Adrien continued, his voice softer now, almost desperate. "There are entries about her wanting to leave to take me somewhere safe. She wrote about moving money, hiding important papers, meeting someone who was supposed to help her. And on the night she died, she wasn’t just running errands in the city like the police claimed. She was probably headed out of Willow Haven as a whole...almost as if she was being chased or something. We think she was either trying to escape someone... or was rushing toward something she felt she needed to protect."
He paused, letting the gravity of his words sink in. Outside, the snow tapped insistently against the window, the only noise in the room.

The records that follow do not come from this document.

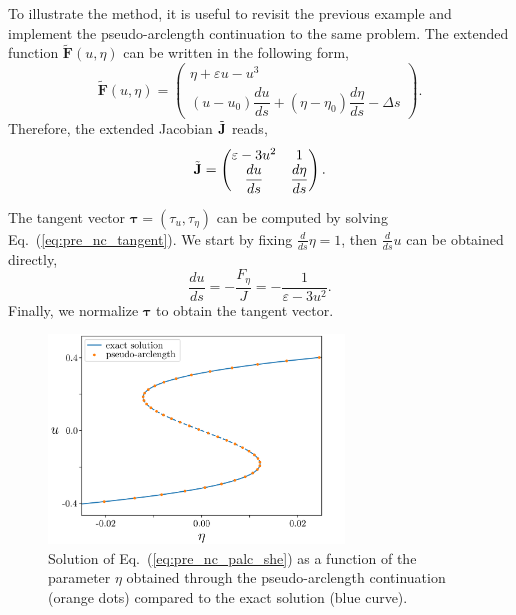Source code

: \begin{exmp}
    To illustrate the method, it is useful to revisit the previous example and implement the pseudo-arclength continuation
    to the same problem. The extended function $\tilde{\bm{F}}(u, {\eta})$ can be written
    in the following form,
    \begin{equation}
        \tilde{\bm{F}}(u, \eta) = 
            \begin{pmatrix}
                \eta + \varepsilon u - u^3 \\
                \left(u - u_0\right) \dfrac{du}{ds} + (\eta - \eta_0) \dfrac{d\eta}{ds} - \Delta s
            \end{pmatrix}.
            \label{eq:pre_nc_palc_she}
    \end{equation}
    Therefore, the extended Jacobian $\tilde{\mathbf{J}}$ reads,
    \begin{equation*}
        \tilde{\mathbf{J}} = \begin{pmatrix}
                \varepsilon - 3u^2 & 1 \\
                \dfrac{du}{ds} & \dfrac{d\eta}{ds}
            \end{pmatrix}.
    \end{equation*}

    The tangent vector $\bm{\tau} = (\tau_u, \tau_{\eta})$ can be computed by solving Eq.~(\ref{eq:pre_nc_tangent}).
    We start by fixing $\frac{d}{ds}\eta = 1$, then $\frac{d}{ds}u$ can be obtained directly,
    \begin{equation*}
        \dfrac{du}{ds} = -\dfrac{F_{\eta}}{J} = -\dfrac{1}{\varepsilon - 3u^2}.
    \end{equation*}
    Finally, we normalize $\bm{\tau}$ to obtain the tangent vector.

    \begin{figure}[h]
        \centering
        \includegraphics[width=0.7\textwidth]{scripts/figures/palc_she.png}
        \caption[short]{Solution of Eq.~(\ref{eq:pre_nc_palc_she}) as a function of the parameter $\eta$ obtained
        through the pseudo-arclength continuation (orange dots) compared to the exact solution (blue curve).}
        \label{fig:pre_palc_she}
    \end{figure}

\end{exmp}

"We came all the way from Willow Haven," I added gently, " because we’re hoping you can help us find the right path. Since you were the person she trusted most. We figured you might know something...anything, to help us solve this puzzle."
Rachel’s eyes quickly filled with tears, a few escaping onto her cheeks. "I... I don’t know what to say," she murmured, her voice breaking.

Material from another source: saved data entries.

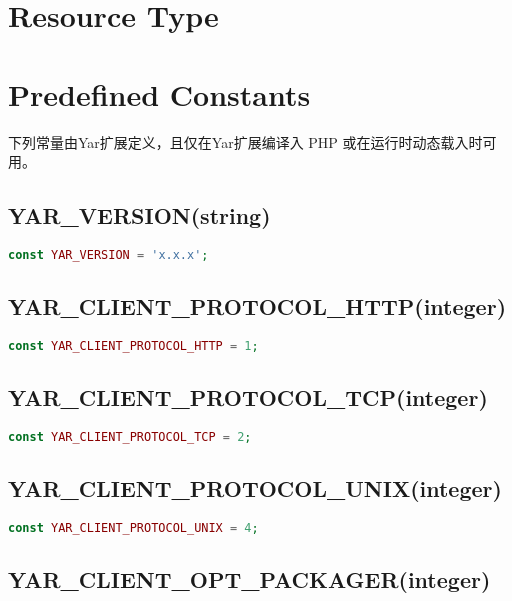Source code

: \section{Resource Type}


\section{Predefined Constants}


下列常量由Yar扩展定义，且仅在Yar扩展编译入 PHP 或在运行时动态载入时可用。


\subsection{YAR\_VERSION(string)}

\begin{lstlisting}[language=PHP]
const YAR_VERSION = 'x.x.x';
\end{lstlisting}

\subsection{YAR\_CLIENT\_PROTOCOL\_HTTP(integer)}

\begin{lstlisting}[language=PHP]
const YAR_CLIENT_PROTOCOL_HTTP = 1;
\end{lstlisting}

\subsection{YAR\_CLIENT\_PROTOCOL\_TCP(integer)}

\begin{lstlisting}[language=PHP]
const YAR_CLIENT_PROTOCOL_TCP = 2;
\end{lstlisting}

\subsection{YAR\_CLIENT\_PROTOCOL\_UNIX(integer)}

\begin{lstlisting}[language=PHP]
const YAR_CLIENT_PROTOCOL_UNIX = 4;
\end{lstlisting}



\subsection{YAR\_CLIENT\_OPT\_PACKAGER(integer)}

"Joanne was the kindest, brightest person I’ve ever known. There’s no way anyone would...no, I can’t even think it. Murder? Someone killing her? She hardly caused any sort of trouble, so why would someone want her dead? I don’t... I don’t know anything about that. If someone harmed her on purpose, I swear I have no idea who it could’ve been."
Adrien nodded slowly, not pressing too hard, but his gaze remained steady on hers.
"I believe you," he said. "I know you don’t have all the pieces. But there’s one thing you might be able to help us with." He flipped to the page he had marked before and showed her the entry dated a week before the crash. "She wrote about someone named L.S. and their meetings, phone calls, things she couldn’t let my dad find out about. She mentioned that you were the one who introduced them. We need to know who this L.S. is."
Rachel stared at the page as if the handwriting might burn her. Her breath quickened, and she reached out with trembling fingers to trace a single line, Joanne’s neat script scribbling L.S. in worried, hurried ink.
The old woman in the wheelchair shifted slightly, her blanket rustling, her pale eyes now focused on Rachel instead of us. Despite the snow falling outside, the room felt too warm, too filled with ghosts and the questions we had carried for so long.
Rachel swallowed hard, tears finally spilling down her cheeks. "I..." she began, then hesitated, pressing her lips together as if the name itself was dangerous. "I never thought I’d have to say this out loud again."
Adrien and I waited, hardly daring to breathe, as the radiator clanked and the snow kept falling, and the truth she had buried for six years hovered just on the edge of coming to light.
Rachel stared at the journal page for what felt like ages, and I thought she might actually burn a hole through it. Her lips moved quietly, repeating the initials over and over—’L.S.... L.S.’—like saying them out loud could somehow bring back a memory she had buried long ago.
Her face hadn’t regained any color; if anything, she seemed even paler under the unforgiving kitchen light, and the lines around her eyes seemed to deepen with each passing second.
Adrien leaned in closer, his voice soft yet firm. "Rachel, please. We’ve gone through the entries. She mentioned meeting L.S. in secret, talked about feeling guilty every time she did. We thought... maybe there was an affair. If that person was somehow involved—"
"No," Rachel interrupted sharply, then added softly, almost pleading. "No, no, no. Joanne was many things, stubborn, a bit dramatic when she wanted to be, the kind of person who could light up a room just by walking in...but she was never unfaithful. Not once. Her marriage to Keith Fell was cold, loveless, and really depressing toward the end, but she stayed loyal. She used to say that cheating would make her feel like she was becoming exactly what she couldn’t stand. She wouldn’t do that."
I blinked at her, so if L.S wasn’t a lover of Joanne’s...then who was he to her?